PID theory: Asymmetrical time constants

There are systems that clearly move more quickly in one direction than the other. However, you need to be careful with this one, in many cases the cause of this asymmetrical behaviour is not what it seems to be. As an example, consider our kettle. With the heat on, the temperature increased quickly, but with it off it dropped a lot slower. Your first reaction might be to say: "well, there are obviously two time constants at work here, one for heating and the other for cooling". NOT SO. Neglecting various secondary effects, there is one time constant at work all the time. The different rates that we observe are due to the different "forcing functions" that are in play. During heating we have an electric element producing maybe 500 watts, and during cooling we have a loss of heat to the environment, maybe 30 watts. That's what causes the heating to be fast, and the cooling slow. If you arranged for the cooling heat removal to be 500 watts, for example by putting the poor kettle into iced water (or liquid nitrogen if necessary), you'd find, of course, that the temperature dropped just as fast as it went up.

This distinction is not just semantics. If you assumed a system model for your kettle with 2 time constants based on the measured temperature change rates, and did a continuous PID control design on that basis, you could well end up with a control system that failed to work. So you can see how it can be tricky to define the characteristics of real world systems.

Genuine 2-time constant - one when ascending, one when descending - systems do exist. Their essential characteristic is difference in response times for up and down directions for forcing functions of opposite sign but SAME MAGNITUDE. If you suspect this behaviour, you should look for an explicit mechanism – such as check valves, diodes or similar devices with asymmetrical behavior. If you can't see any mechanism of this sort, look very carefully at the situation and see if you're being tricked as with the kettle example. Control design can be an intriguing business!

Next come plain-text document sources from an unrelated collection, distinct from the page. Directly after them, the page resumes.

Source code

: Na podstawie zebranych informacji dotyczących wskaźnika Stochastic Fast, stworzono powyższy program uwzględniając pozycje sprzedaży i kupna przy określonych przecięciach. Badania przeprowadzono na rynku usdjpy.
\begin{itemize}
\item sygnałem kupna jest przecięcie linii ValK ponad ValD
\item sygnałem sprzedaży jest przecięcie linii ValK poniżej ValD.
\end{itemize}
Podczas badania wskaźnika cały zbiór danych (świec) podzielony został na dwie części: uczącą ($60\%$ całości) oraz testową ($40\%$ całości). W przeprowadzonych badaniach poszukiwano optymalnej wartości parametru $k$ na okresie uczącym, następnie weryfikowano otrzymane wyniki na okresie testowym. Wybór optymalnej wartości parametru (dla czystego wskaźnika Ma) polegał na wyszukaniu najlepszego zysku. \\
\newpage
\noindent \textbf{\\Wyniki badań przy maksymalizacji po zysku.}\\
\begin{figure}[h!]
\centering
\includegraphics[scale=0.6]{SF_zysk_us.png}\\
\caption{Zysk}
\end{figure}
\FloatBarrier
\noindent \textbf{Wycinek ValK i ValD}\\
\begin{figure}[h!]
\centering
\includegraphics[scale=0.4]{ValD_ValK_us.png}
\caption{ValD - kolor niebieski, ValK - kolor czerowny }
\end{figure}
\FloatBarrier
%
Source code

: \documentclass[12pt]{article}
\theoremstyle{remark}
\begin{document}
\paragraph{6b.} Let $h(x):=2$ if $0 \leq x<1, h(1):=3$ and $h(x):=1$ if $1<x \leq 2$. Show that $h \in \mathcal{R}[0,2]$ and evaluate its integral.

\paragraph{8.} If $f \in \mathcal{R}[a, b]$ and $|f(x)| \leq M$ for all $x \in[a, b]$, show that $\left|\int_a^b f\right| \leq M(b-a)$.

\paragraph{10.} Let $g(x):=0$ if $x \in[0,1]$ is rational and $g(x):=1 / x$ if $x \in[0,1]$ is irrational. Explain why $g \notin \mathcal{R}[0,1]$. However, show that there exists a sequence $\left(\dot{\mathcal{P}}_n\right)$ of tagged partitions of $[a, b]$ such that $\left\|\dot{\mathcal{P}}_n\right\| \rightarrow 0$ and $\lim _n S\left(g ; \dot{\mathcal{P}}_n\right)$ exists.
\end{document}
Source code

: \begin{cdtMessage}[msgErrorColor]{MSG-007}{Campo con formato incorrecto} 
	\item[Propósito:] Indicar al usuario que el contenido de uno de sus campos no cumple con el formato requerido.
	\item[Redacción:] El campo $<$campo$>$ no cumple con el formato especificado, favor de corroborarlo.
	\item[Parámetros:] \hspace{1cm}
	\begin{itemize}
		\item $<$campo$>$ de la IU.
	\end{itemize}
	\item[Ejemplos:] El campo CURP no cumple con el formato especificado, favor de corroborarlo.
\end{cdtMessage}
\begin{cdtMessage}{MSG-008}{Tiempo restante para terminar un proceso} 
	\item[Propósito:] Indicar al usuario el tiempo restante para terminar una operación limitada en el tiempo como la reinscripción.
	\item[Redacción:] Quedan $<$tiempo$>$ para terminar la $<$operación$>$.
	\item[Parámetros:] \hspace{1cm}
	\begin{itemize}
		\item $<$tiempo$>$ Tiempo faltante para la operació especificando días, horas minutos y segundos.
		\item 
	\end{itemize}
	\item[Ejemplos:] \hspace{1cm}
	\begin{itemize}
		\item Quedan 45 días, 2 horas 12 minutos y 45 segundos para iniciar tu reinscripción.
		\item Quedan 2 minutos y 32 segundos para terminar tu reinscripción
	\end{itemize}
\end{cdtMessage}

The asymmetrical time constant capability within PIDAssist allows that configuration to be modelled if it is encountered.

The spreadsheet "assymetricTC.xls" lets you explore asymmetrical time constants. It has the same 3 columns as multipleTC.xls, but each column has two K factors, one for going up and one for going down. The initial values are:

The input is set initially to alternate between 1 and 0 and back again every 200 steps. The resultant outputs look like the adjacent graph

The PIDassist program allows you to simulate up to 3 cascaded asymmetrical time constants.

In electronic terms an asymmetrical time constant could be approximated with a capacitor, two series resistors and a diode connected across one of the resistors.